E como podemos tirar estes conceitos da teoria e dos slogans vazios das campanhas eleitorais, para de fato colocarmos na agenda pública dos atuais e futuros prefeitos?  É preciso que tenhamos bons projetos, financiamento e mecanismos de acompanhamento e avaliação de resultados.  Sabemos que muitas vezes as políticas públicas acabam se perdendo, quando sequestradas por interesses ideológicos ou se projetos são ruins na sua concepção. Portanto é preciso trabalhar desde a formatação, uma agenda de projetos de alto impacto e com padrões de governança, critérios técnicos e legais compatíveis com sua instalação e o principal que sejam economicamente viáveis e nesse ponto consideramos a financiabilidade.

Uma boa referência neste sentido é a rede C40 que reúne as grandes cidades do mundo comprometidas com a luta contra as mudanças climáticas. Trata-se de uma rede de grandes cidades em todo o mundo, nascida em 2005 a partir da experiência de Londres e que visa promover a infraestrutura, eficiência energética e a proteção da sociedade com políticas de desenvolvimento. O lema é “enquanto as nações falam, as cidades agem”.  Outras cidades globais como Buenos Aires, C. Mexico, Nova York, Toronto e Vancouver nas Américas; Berlim, Paris, Copenhagen, Barcelona e Varsóvia entre as europeias; e na África e Ásia podemos citar Tóquio, Xangai, Mumbai, Lagos, Istambul, Nairobi e Addis Abeba.
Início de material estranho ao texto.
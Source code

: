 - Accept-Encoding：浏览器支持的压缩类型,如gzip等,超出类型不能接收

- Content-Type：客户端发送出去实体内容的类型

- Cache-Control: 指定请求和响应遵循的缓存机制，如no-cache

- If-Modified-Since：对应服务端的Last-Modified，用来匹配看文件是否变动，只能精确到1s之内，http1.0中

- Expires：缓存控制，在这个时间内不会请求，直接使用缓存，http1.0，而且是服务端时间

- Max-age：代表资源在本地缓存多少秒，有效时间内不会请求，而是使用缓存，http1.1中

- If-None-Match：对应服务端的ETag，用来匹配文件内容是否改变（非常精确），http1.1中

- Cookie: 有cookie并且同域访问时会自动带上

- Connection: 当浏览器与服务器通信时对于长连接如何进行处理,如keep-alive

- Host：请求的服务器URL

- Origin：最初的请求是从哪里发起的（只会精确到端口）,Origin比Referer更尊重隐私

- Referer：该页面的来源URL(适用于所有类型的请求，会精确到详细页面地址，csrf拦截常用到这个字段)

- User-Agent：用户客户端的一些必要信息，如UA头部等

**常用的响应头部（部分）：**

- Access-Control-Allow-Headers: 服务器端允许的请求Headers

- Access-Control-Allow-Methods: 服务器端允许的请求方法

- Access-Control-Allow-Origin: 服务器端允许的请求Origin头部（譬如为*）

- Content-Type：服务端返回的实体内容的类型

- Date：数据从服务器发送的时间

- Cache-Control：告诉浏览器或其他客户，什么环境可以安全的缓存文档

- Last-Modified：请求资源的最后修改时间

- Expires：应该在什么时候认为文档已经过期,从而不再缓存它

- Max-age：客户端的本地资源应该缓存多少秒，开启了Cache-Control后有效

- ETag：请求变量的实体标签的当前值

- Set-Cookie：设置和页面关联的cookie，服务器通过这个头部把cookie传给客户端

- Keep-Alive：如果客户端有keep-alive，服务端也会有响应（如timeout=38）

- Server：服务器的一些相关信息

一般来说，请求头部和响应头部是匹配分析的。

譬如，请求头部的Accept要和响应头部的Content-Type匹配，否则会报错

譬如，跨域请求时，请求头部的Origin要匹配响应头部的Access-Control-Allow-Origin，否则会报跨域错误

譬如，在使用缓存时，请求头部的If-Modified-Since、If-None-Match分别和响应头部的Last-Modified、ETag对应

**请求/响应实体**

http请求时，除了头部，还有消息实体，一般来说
No Brasil estão presentes Rio de Janeiro, São Paulo, Curitiba e Salvador.  Vale destacar que já são aproximadamente 100 grandes cidades aderentes ao programa  C40, com a inclusão de Amã, Jaipur e Quito.

O tema das cidades e mudanças climáticas é fundamental para nosso futuro global e especialmente para os residentes no Rio de Janeiro, uma cidade com forte impacto econômico e social de sua localização litorânea e tropical. Vamos desenvolver em torno deste tema uma série de discussões, buscando trazer ao debate as iniciativas oportunas para a cidade, seja de projetos, financiamentos e requalificação do território. São agendas que o futuro prefeito deve colocar como pauta prioritária, e considerando temas que devem ser amplamente debatidos na esfera política, nas instituições e por toda a população interessada.

Segundo a ONU, as cidades representam apenas 3% do território terrestre, e que nos próximos 15 anos será ocupado por 70% da população mundial. Portanto é o espaço prioritário para investimentos de serviços, infraestrutura e das soluções para uma vida social mais digna para todas. E o carioca tem neste debate um papel fundamental. A cidade maravilhosa, que também é a capital oculta do pais, merece bons projetos Nos próximos artigos, vamos trazer alguns caminhos e aguardamos a participação dos leitores e especialistas.